- [TASK MATERIAL]:

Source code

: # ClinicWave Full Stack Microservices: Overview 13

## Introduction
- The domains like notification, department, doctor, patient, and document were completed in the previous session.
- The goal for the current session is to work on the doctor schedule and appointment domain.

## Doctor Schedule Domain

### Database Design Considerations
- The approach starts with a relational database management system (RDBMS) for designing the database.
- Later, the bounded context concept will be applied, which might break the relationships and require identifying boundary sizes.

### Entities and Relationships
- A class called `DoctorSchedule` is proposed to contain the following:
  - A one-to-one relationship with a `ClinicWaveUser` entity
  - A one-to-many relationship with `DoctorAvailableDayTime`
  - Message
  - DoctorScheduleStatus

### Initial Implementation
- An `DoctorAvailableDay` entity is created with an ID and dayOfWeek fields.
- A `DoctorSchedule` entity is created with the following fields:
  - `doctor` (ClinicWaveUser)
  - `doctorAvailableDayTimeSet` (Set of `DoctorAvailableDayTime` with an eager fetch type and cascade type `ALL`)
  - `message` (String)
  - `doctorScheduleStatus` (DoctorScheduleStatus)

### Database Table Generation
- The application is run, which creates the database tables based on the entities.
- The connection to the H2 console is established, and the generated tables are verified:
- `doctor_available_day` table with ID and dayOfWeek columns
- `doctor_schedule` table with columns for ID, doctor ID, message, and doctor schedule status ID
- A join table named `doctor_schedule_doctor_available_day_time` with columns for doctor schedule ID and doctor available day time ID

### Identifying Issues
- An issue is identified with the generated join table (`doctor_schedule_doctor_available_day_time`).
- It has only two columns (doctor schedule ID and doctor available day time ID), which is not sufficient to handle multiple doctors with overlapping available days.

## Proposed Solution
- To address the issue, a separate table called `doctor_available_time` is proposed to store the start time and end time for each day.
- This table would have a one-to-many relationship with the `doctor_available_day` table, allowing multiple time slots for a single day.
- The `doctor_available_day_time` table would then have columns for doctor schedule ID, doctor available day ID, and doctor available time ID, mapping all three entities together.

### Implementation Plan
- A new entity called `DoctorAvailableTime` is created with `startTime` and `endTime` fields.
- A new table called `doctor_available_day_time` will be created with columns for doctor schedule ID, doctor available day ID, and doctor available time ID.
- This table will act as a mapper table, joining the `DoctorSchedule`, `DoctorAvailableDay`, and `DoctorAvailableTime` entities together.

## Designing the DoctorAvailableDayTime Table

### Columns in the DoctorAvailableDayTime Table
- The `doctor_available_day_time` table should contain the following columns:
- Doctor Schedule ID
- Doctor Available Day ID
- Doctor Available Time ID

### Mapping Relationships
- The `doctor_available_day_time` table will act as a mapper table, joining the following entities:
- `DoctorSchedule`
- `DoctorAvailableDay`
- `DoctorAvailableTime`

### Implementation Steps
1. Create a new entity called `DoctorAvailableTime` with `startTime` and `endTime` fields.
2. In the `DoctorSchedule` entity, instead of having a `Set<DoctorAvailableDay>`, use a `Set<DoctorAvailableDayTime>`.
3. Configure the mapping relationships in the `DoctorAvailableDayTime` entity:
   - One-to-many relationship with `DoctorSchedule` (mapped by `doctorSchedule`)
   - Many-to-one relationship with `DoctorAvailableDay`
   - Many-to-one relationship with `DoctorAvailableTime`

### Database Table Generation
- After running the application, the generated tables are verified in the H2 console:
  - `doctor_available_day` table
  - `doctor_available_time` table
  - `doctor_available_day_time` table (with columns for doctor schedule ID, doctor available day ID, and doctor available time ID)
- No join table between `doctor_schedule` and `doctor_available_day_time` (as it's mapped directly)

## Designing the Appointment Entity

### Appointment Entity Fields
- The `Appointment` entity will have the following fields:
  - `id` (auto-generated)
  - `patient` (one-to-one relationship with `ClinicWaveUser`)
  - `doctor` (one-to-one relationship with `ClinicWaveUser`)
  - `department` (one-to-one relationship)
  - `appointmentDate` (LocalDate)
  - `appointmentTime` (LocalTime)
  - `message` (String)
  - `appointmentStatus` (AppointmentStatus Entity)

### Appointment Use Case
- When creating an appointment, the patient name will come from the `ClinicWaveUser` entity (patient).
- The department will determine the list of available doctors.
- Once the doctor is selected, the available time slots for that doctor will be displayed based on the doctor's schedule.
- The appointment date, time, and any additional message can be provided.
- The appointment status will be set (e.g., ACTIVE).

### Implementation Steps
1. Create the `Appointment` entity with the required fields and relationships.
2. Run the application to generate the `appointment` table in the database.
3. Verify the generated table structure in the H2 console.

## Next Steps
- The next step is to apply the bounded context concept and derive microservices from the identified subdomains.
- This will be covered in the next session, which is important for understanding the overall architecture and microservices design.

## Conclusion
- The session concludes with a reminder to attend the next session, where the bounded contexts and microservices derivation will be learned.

==

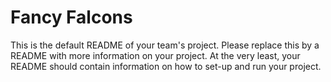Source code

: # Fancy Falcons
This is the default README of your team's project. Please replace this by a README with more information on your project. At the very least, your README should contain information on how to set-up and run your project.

...

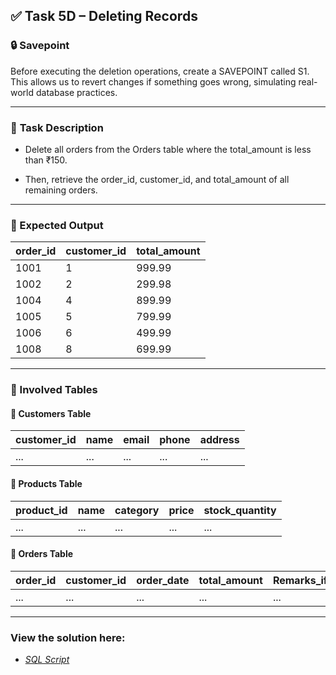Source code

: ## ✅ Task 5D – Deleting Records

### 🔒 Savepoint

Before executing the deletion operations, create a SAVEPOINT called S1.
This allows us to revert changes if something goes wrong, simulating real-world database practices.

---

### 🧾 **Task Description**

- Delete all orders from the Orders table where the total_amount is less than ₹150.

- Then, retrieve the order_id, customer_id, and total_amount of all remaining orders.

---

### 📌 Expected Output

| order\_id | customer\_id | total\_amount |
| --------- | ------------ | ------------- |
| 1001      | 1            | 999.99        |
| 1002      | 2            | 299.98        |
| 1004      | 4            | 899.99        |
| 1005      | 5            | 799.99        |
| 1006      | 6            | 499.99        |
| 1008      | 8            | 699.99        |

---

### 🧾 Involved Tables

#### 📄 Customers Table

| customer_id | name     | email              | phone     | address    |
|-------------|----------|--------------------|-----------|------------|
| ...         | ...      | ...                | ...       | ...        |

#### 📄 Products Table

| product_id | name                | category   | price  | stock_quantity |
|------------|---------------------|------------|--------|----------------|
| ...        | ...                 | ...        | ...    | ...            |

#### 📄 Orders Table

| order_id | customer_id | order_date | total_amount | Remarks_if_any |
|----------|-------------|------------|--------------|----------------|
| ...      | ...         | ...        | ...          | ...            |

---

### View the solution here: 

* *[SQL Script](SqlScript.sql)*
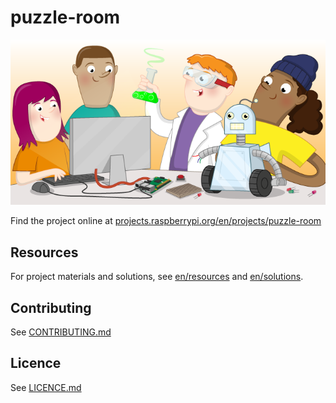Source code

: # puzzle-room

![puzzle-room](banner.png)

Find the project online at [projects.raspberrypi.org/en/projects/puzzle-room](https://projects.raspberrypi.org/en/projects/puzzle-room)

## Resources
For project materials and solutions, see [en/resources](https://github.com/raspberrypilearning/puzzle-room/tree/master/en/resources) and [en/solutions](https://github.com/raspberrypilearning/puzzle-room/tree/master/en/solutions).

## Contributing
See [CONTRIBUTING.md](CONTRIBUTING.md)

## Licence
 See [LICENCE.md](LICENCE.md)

- [WHAT IS EXPECTED]:
Lines wanted from the listing above: the line with "3. Configure the" up to and including the line with "### Appointment Use Case". Please write them out exactly, adding nothing else.

- [SOLUTION FOR THIS TASK]:
3. Configure the mapping relationships in the `DoctorAvailableDayTime` entity:
   - One-to-many relationship with `DoctorSchedule` (mapped by `doctorSchedule`)
   - Many-to-one relationship with `DoctorAvailableDay`
   - Many-to-one relationship with `DoctorAvailableTime`

### Database Table Generation
- After running the application, the generated tables are verified in the H2 console:
  - `doctor_available_day` table
  - `doctor_available_time` table
  - `doctor_available_day_time` table (with columns for doctor schedule ID, doctor available day ID, and doctor available time ID)
- No join table between `doctor_schedule` and `doctor_available_day_time` (as it's mapped directly)

## Designing the Appointment Entity

### Appointment Entity Fields
- The `Appointment` entity will have the following fields:
  - `id` (auto-generated)
  - `patient` (one-to-one relationship with `ClinicWaveUser`)
  - `doctor` (one-to-one relationship with `ClinicWaveUser`)
  - `department` (one-to-one relationship)
  - `appointmentDate` (LocalDate)
  - `appointmentTime` (LocalTime)
  - `message` (String)
  - `appointmentStatus` (AppointmentStatus Entity)

### Appointment Use Case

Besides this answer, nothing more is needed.